Book review:
Piketty, Thomas: Capital in the 21st Century, Belknap Press of Harvard University Press, Cambridge, Massachusetts, London, England, 2014. 332-041 P636C in Dallas Public Library
The library had to renew this book twice before I could finish its 577 pages. Like other books about economics, it is full of Greek symbols, formulas, graphs, and statistics.

Piketty claims to have accumulated more economic data than any work before him. His facts and numbers go back into the 18th century. His best data is from his home country, France, but he has a lot from U.S., Britain, Germany, Italy. A little data from other countries and a little data from other times going back to the Romans. This book shook the world. His information base is far more comprehensive than anything else I’ve seen or heard of.

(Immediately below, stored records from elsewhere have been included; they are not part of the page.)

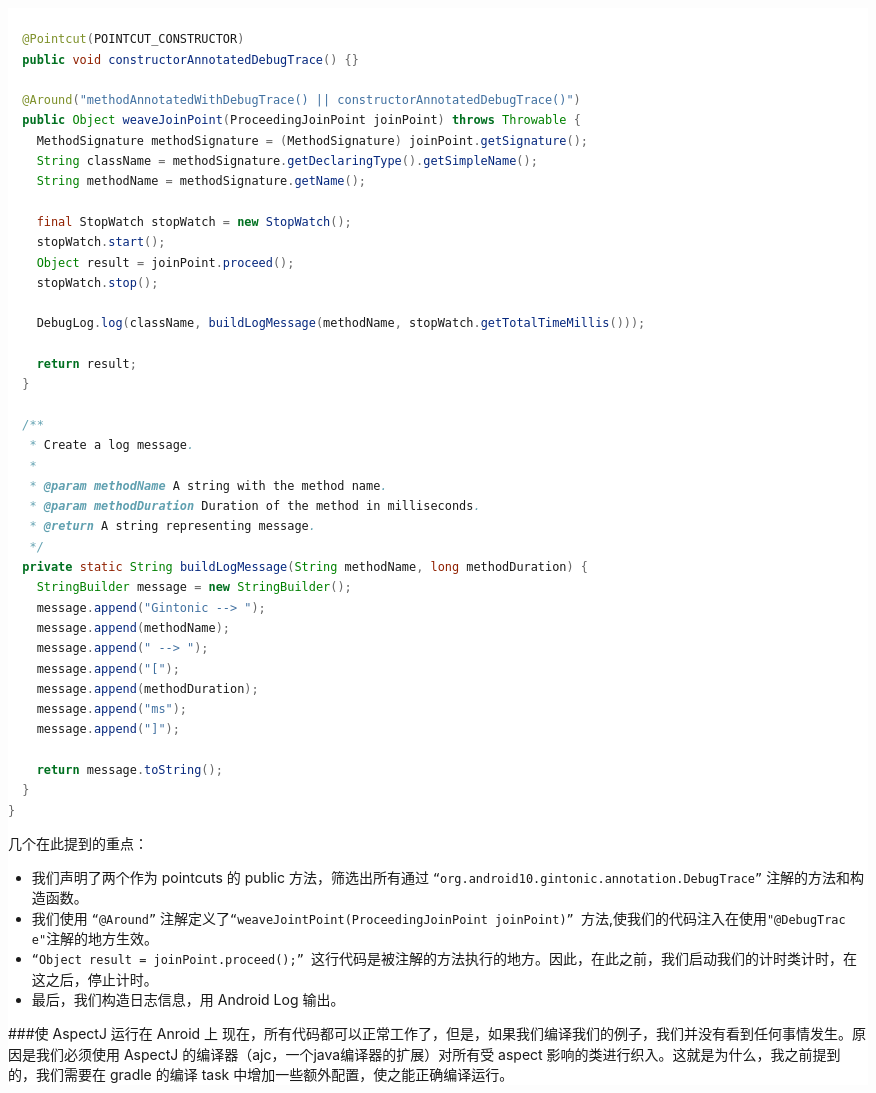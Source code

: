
 ```java

  @Pointcut(POINTCUT_CONSTRUCTOR)
  public void constructorAnnotatedDebugTrace() {}

  @Around("methodAnnotatedWithDebugTrace() || constructorAnnotatedDebugTrace()")
  public Object weaveJoinPoint(ProceedingJoinPoint joinPoint) throws Throwable {
    MethodSignature methodSignature = (MethodSignature) joinPoint.getSignature();
    String className = methodSignature.getDeclaringType().getSimpleName();
    String methodName = methodSignature.getName();

    final StopWatch stopWatch = new StopWatch();
    stopWatch.start();
    Object result = joinPoint.proceed();
    stopWatch.stop();

    DebugLog.log(className, buildLogMessage(methodName, stopWatch.getTotalTimeMillis()));

    return result;
  }

  /**
   * Create a log message.
   *
   * @param methodName A string with the method name.
   * @param methodDuration Duration of the method in milliseconds.
   * @return A string representing message.
   */
  private static String buildLogMessage(String methodName, long methodDuration) {
    StringBuilder message = new StringBuilder();
    message.append("Gintonic --> ");
    message.append(methodName);
    message.append(" --> ");
    message.append("[");
    message.append(methodDuration);
    message.append("ms");
    message.append("]");

    return message.toString();
  }
}
```

几个在此提到的重点：

* 我们声明了两个作为 pointcuts 的 public 方法，筛选出所有通过 ```“org.android10.gintonic.annotation.DebugTrace”``` 注解的方法和构造函数。
* 我们使用 `“@Around”` 注解定义了`“weaveJointPoint(ProceedingJoinPoint joinPoint)” `方法,使我们的代码注入在使用`"@DebugTrace"`注解的地方生效。
* `“Object result = joinPoint.proceed();” `这行代码是被注解的方法执行的地方。因此，在此之前，我们启动我们的计时类计时，在这之后，停止计时。
* 最后，我们构造日志信息，用 Android Log 输出。

###使 AspectJ 运行在 Anroid 上
现在，所有代码都可以正常工作了，但是，如果我们编译我们的例子，我们并没有看到任何事情发生。原因是我们必须使用 AspectJ 的编译器（ajc，一个java编译器的扩展）对所有受 aspect 影响的类进行织入。这就是为什么，我之前提到的，我们需要在 gradle 的编译 task 中增加一些额外配置，使之能正确编译运行。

It is difficult to argue against someone who has the data, so I won’t argue over facts. But I will argue against his interpretation of the data, and I will argue even more strongly against his suggestions for future action. First, a bit about what he says:
It was very gratifying to see that he doesn’t think that economics can stand as an independent science. It has to be combined with other disciplines, especially politics, to be of any use.

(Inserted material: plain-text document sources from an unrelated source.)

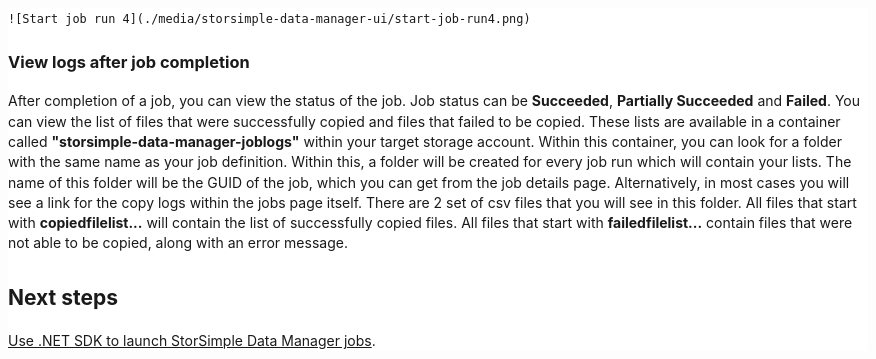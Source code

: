     ![Start job run 4](./media/storsimple-data-manager-ui/start-job-run4.png)

### View logs after job completion

After completion of a job, you can view the status of the job. Job status can be **Succeeded**, **Partially Succeeded** and **Failed**. You can view the list of files that were successfully copied and files that failed to be copied. These lists are available in a container called **"storsimple-data-manager-joblogs"** within your target storage account. Within this container, you can look for a folder with the same name as your job definition. Within this, a folder will be created for every job run which will contain your lists. The name of this folder will be the GUID of the job, which you can get from the job details page. Alternatively, in most cases you will see a link for the copy logs within the jobs page itself.
There are 2 set of csv files that you will see in this folder. All files that start with **copiedfilelist...** will contain the list of successfully copied files. All files that start with **failedfilelist...** contain files that were not able to be copied, along with an error message.


## Next steps

[Use .NET SDK to launch StorSimple Data Manager jobs](storsimple-data-manager-dotnet-jobs.md).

Piketty’s graphs show that the period from roughly 1914 to 1973 was very different from before or after. Inequality was rampant before, it’s rampant now, but it wasn’t so dire during 1914-1973. I’ll call that the abnormal period. Capitalism is now “normal,” that is, it is creating devastating inequality. Piketty asserts strongly that the best solution is a global tax on wealth, not for revenue, but to redistribute wealth and lessen inequality.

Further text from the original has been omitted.